War And Semantics

In the last week alone, Americans have been told definitively that “Afghanistan is ready right now to take all security responsibilities completely” (Afghan President Hamid Karzai); that Afghans will take “full responsibility for security in 2014” (President Barack Obama); that the U.S. and its allies will shift to a support role next year and “won’t be in a combat role after 2014” (British Prime Minister David Cameron); and that U.S. officials are negotiating a “strategic partnership” agreement to allow U.S. troops to continue both supporting Afghan forces and conducting counter-insurgency “night raids” well beyond 2014. All of this after the public was assured just last month that U.S. forces would step back from a “combat role” in Afghanistan as early as mid-2013 (Defense Secretary Leon Panetta). Confused yet?

For war-weary Americans who mostly want to know when the Afghan war is over, the answer apparently depends on what the definition of “is” is.

Americans have tragically relearned the truism that wars are easier to start than to finish, and in part the tortured semantics reflect the difficulty of finding closure in a conflict as complex and long-running as Operation Enduring Freedom. Government officials are often speaking simultaneously to different audiences, trying to convey often contradictory messages of urgency and steadfastness (“The war is ending yet we remain committed.”) Officials also understandably want to leave enough rhetorical wiggle room to accommodate setbacks and the inevitable “unknown unknowns” of war, without being hoisted on the petards of their previous statements by the media.

Thus the slight semantic separation between “lead” and “full” is wide enough to drive an entire year of military operations through. As in, the current goal is for NATO to transfer the “lead” in operations to Afghan security forces in all provinces by the end of 2013. At their press conference last week Obama and Cameron stressed, however, that both nations remain committed to the “Lisbon Declaration,” which calls on Afghan forces to assume “full” responsibility for security across the whole of Afghanistan by the end of 2014.

Because no specific guidelines exist for the division of labor between “leading” versus “supporting” operations, there is no way to know the exact level of effort for allied troops as Afghan forces transition from “leading” all security operations by the end of 2013, and assuming full responsibility for security twelve months later. “Full responsibility” is also semantically ambiguous, as U.S. military officials concede that Afghan security forces will require significant U.S. and allied enablers such as airpower, logistics, command-and-control, and intelligence capabilities long after 2014.

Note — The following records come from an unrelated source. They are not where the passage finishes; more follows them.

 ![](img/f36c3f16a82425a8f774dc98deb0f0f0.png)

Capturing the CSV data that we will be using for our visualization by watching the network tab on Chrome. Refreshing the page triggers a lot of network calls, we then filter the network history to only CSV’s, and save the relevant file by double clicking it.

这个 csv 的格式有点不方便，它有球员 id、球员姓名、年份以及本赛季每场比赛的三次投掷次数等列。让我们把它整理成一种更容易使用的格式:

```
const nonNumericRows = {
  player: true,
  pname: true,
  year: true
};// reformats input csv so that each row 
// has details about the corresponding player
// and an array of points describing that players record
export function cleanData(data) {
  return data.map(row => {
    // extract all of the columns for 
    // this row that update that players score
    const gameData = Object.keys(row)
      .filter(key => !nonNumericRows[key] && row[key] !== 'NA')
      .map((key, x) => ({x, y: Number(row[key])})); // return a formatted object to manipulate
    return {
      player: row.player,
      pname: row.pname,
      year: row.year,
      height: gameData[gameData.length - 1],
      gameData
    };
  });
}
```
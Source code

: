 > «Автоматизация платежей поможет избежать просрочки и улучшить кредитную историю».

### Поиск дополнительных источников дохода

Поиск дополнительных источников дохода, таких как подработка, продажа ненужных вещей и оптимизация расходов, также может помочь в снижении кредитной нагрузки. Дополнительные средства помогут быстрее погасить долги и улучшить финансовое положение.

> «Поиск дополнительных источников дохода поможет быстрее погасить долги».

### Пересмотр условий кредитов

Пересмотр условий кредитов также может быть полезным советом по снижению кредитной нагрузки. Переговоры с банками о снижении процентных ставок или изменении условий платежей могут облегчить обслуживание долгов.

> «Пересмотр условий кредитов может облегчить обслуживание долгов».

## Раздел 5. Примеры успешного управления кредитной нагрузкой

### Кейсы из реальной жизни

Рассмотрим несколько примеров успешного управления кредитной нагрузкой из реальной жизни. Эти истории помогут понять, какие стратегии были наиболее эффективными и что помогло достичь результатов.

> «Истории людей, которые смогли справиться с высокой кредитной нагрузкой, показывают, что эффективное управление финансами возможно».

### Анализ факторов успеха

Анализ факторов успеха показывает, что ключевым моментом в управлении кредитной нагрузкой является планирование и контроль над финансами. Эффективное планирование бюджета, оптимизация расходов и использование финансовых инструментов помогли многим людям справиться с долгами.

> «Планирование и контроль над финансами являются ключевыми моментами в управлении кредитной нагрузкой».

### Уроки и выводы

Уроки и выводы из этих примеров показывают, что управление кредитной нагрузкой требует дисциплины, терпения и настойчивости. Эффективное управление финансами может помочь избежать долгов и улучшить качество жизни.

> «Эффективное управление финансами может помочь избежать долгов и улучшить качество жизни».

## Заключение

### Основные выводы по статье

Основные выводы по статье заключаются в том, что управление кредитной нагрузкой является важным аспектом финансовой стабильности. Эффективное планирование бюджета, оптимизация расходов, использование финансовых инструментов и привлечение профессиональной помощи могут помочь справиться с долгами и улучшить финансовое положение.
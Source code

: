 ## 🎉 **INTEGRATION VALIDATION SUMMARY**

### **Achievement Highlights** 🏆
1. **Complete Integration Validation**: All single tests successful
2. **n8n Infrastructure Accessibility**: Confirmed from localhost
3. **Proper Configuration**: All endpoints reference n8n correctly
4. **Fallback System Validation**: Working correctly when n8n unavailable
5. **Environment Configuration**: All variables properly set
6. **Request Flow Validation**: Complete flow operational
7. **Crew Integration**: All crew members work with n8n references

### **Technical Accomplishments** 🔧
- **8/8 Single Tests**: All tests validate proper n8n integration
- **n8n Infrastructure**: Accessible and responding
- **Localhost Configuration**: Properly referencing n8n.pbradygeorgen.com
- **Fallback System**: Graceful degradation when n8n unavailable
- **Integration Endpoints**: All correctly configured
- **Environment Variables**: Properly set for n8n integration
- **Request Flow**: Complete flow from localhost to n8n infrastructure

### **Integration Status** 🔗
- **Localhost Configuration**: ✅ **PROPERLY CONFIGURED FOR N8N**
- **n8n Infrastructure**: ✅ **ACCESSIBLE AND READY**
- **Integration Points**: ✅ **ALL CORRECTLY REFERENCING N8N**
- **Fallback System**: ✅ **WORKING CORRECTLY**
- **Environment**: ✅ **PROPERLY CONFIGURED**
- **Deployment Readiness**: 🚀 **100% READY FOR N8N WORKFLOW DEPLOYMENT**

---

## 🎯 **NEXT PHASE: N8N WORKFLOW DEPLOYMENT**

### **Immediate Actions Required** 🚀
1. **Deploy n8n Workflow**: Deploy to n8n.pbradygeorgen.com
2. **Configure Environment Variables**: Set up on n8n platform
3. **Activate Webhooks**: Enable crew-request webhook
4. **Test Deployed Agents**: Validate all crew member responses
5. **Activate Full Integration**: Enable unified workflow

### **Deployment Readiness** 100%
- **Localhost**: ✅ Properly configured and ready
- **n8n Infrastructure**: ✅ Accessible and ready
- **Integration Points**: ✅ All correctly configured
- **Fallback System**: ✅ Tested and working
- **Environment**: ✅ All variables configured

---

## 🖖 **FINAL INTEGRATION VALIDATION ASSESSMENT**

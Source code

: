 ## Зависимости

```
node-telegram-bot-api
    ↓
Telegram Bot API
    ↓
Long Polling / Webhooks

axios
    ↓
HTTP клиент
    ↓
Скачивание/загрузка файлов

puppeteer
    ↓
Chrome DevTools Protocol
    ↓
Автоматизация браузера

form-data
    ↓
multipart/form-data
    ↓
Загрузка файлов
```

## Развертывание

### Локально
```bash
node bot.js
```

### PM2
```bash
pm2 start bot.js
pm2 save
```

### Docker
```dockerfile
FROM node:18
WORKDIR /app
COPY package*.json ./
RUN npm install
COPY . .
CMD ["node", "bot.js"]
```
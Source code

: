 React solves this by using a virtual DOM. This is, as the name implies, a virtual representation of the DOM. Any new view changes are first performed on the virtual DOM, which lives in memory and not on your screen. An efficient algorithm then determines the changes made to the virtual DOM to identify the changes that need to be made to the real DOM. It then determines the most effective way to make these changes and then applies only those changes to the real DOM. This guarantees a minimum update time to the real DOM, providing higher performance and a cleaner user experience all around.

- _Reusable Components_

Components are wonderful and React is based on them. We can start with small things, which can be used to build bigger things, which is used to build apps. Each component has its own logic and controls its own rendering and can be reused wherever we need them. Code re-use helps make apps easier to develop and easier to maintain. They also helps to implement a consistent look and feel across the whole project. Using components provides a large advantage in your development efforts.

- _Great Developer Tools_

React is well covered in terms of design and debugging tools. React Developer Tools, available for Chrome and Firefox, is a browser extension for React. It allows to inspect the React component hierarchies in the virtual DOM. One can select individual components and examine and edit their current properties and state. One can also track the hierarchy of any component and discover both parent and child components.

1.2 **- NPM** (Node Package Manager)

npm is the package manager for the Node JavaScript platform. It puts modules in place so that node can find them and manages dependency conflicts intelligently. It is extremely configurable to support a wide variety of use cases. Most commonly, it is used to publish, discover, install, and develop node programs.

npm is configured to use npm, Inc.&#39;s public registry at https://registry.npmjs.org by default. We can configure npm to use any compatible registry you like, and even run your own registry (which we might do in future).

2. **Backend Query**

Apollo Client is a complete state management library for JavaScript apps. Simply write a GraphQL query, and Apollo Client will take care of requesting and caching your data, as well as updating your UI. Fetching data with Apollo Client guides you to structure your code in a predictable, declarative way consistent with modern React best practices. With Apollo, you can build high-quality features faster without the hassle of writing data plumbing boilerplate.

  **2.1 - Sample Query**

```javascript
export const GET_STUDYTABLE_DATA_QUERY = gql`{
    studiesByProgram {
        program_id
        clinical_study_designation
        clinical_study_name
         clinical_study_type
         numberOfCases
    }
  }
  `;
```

Exactly where on the continuum between “leading” and “supporting” security operations do NATO troops cease to fulfill a “combat role”? Also unclear. Secretary of Defense Leon Panetta got temporarily lost in that haziness early last month, when he made news by telling reporters that U.S. forces would step back from a combat role in Afghanistan as early as mid-2013, well over a year before the December 2014 deadline for most U.S. and allied troops to exit Afghanistan. When pressed on what that meant, Panetta stressed that it didn’t imply an end to fighting or, well, combat. “It doesn’t mean we’re not going to be combat ready; we will be, because we always have to be in order to defend ourselves.”

U.S. officials are also insisting in talks on a strategic partnership agreement that residual U.S. military forces in Afghanistan post-2014 be allowed to continue “night raids” against Taliban leaders and terrorists. Parse that however you like – and perhaps there’s a super-secret exemption for special operations forces – but such missions would seem to satisfy the generally accepted definition of “combat.”

The number of U.S. and allied troops it will require to partner with Afghan security forces as they assume the operational lead by the end of 2013, and to support them even after they’ve achieved “full responsibility” for security by the end of 2014, also seems elastic. As it stands now, the United States will have approximately 68,000 troops in Afghanistan after September, and last week President Obama said that the the upcoming NATO summit in May will determine the “next phase of transition.” The administration is reportedly considering pulling an additional 20,000 troops out by the summer of 2013, but that is only one of a number of options under review. Meanwhile, France and Britain have signaled that they may accelerate the transition of their own forces from a lead to a non-combat supporting role in anticipation of an earlier than expected exit, though they remain steadfast in their commitment to Afghanistan’s security.

What all that means in terms ending the Afghan war is not altogether clear. And that’s exactly the point.